## WHAT IS EXPECTED
Scan the records for the word "contiguous". Report each line where it occurs.

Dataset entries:

****

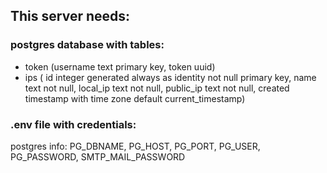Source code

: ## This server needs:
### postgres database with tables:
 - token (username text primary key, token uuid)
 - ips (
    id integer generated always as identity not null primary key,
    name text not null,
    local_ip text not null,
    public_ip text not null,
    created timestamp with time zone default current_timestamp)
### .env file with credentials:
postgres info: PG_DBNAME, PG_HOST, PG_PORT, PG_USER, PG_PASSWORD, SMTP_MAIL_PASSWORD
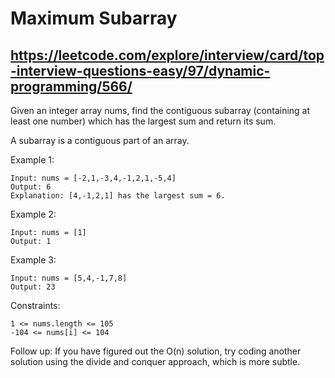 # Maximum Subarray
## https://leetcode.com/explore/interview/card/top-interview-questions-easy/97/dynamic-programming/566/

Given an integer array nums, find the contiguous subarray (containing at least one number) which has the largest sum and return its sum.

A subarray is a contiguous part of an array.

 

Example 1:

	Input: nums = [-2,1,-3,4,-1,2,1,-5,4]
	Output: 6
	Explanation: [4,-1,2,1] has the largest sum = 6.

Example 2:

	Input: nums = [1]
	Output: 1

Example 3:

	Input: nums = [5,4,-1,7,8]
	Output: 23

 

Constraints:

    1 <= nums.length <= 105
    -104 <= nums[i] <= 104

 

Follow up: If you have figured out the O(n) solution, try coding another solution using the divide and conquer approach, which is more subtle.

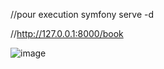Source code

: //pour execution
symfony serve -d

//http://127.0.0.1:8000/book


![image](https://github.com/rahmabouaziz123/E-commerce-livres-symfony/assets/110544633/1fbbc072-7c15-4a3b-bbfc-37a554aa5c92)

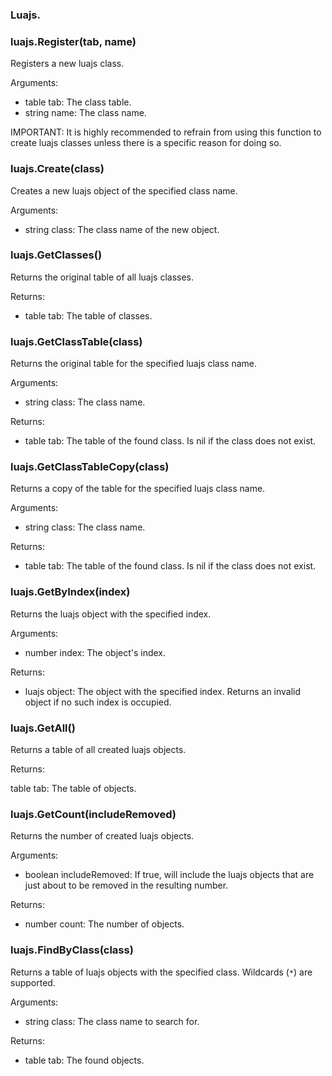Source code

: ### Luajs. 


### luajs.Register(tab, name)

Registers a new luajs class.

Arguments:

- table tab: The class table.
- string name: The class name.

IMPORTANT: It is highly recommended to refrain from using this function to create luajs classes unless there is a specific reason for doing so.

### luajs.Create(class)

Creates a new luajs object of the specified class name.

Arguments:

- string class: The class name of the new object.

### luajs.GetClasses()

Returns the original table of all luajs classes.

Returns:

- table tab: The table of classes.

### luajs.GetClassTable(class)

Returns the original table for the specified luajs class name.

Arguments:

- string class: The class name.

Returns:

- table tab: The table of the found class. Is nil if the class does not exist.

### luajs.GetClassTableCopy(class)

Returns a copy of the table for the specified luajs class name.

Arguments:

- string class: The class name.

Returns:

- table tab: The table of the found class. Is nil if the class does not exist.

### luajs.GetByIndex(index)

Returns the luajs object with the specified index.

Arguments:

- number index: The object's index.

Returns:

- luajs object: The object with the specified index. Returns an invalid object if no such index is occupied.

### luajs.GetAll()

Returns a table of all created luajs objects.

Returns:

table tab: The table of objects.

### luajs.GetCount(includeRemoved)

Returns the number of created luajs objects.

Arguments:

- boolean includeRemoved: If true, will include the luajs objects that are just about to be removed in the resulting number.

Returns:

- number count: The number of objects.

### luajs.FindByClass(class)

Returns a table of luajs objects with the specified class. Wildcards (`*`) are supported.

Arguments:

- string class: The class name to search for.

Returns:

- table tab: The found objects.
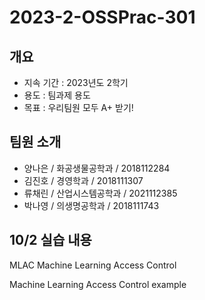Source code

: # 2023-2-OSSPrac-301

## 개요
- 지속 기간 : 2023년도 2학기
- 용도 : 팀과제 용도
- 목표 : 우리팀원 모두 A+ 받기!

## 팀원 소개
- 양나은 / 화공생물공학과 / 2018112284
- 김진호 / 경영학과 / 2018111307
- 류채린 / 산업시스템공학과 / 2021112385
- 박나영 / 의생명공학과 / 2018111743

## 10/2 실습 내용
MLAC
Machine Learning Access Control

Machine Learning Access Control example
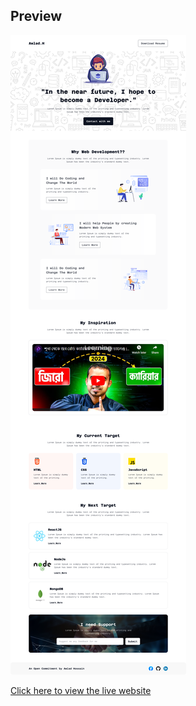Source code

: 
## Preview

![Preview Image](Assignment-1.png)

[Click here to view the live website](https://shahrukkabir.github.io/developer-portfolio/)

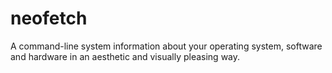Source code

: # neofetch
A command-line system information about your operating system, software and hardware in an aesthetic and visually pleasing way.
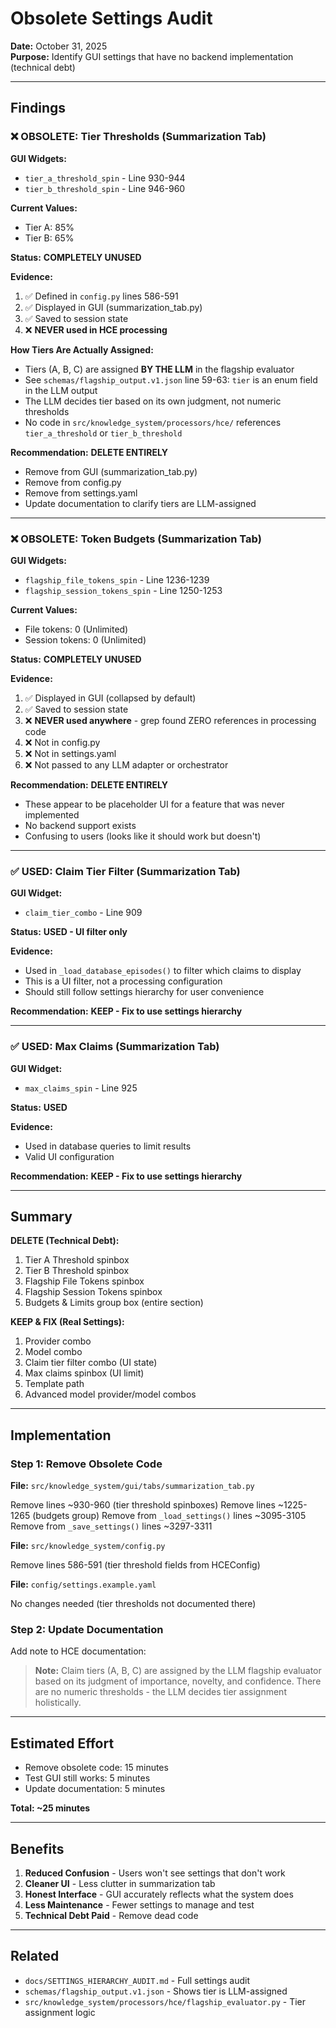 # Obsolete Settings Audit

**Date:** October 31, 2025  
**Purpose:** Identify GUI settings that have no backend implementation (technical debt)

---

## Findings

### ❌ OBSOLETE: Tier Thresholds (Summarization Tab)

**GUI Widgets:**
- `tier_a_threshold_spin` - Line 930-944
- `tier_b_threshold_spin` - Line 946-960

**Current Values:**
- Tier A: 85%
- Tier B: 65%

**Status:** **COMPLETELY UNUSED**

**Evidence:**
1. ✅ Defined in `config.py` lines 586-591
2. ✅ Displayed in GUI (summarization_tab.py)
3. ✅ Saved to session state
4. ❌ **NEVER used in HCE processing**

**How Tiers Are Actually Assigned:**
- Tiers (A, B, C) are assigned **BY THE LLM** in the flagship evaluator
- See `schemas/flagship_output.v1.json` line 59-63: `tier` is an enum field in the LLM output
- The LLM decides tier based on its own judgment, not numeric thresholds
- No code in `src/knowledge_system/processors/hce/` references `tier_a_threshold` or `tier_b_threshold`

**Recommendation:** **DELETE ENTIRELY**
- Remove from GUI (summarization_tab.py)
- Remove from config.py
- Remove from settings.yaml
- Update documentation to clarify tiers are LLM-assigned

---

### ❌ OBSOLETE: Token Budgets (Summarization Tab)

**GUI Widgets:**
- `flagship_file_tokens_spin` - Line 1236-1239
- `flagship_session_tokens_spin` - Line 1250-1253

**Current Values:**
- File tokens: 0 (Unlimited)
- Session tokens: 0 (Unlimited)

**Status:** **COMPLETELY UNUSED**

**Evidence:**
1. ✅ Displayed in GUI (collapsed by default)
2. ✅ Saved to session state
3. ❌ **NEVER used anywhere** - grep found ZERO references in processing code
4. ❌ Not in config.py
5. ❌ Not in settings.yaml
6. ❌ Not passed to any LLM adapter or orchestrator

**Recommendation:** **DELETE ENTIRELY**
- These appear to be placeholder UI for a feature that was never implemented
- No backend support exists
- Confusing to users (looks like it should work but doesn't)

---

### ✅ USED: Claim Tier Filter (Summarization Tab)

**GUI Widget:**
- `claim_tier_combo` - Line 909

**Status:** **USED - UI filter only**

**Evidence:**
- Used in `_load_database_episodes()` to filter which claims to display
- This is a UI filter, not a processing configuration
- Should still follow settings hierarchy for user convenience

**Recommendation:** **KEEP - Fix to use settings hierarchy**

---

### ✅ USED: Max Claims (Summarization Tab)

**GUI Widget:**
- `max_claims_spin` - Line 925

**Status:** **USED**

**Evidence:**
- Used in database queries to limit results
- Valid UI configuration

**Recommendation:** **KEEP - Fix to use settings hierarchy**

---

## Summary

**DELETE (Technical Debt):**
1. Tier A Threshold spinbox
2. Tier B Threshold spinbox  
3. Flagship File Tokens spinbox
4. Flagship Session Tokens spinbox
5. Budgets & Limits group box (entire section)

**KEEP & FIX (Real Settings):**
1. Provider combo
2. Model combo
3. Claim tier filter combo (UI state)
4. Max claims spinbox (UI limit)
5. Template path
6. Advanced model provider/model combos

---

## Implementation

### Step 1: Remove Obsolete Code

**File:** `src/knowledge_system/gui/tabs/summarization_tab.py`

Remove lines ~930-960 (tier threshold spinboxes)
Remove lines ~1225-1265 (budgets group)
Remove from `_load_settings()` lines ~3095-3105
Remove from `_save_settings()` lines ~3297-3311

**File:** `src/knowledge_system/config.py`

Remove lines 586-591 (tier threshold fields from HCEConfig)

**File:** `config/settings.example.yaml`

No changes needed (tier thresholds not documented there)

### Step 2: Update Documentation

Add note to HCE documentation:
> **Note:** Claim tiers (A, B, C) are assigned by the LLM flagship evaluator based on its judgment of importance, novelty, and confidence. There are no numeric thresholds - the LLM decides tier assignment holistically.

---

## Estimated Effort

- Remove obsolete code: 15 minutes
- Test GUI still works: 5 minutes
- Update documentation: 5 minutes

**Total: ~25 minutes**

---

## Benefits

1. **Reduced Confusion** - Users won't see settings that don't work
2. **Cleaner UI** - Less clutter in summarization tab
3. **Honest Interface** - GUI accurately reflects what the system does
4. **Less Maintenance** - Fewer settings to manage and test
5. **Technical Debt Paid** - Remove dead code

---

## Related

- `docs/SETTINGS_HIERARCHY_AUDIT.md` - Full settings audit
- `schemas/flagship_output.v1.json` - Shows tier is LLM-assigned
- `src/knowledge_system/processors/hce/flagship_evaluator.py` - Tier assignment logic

****

## SOLUTION
Given an integer array nums, find the contiguous subarray (containing at least one number) which has the largest sum and return its sum.
A subarray is a contiguous part of an array.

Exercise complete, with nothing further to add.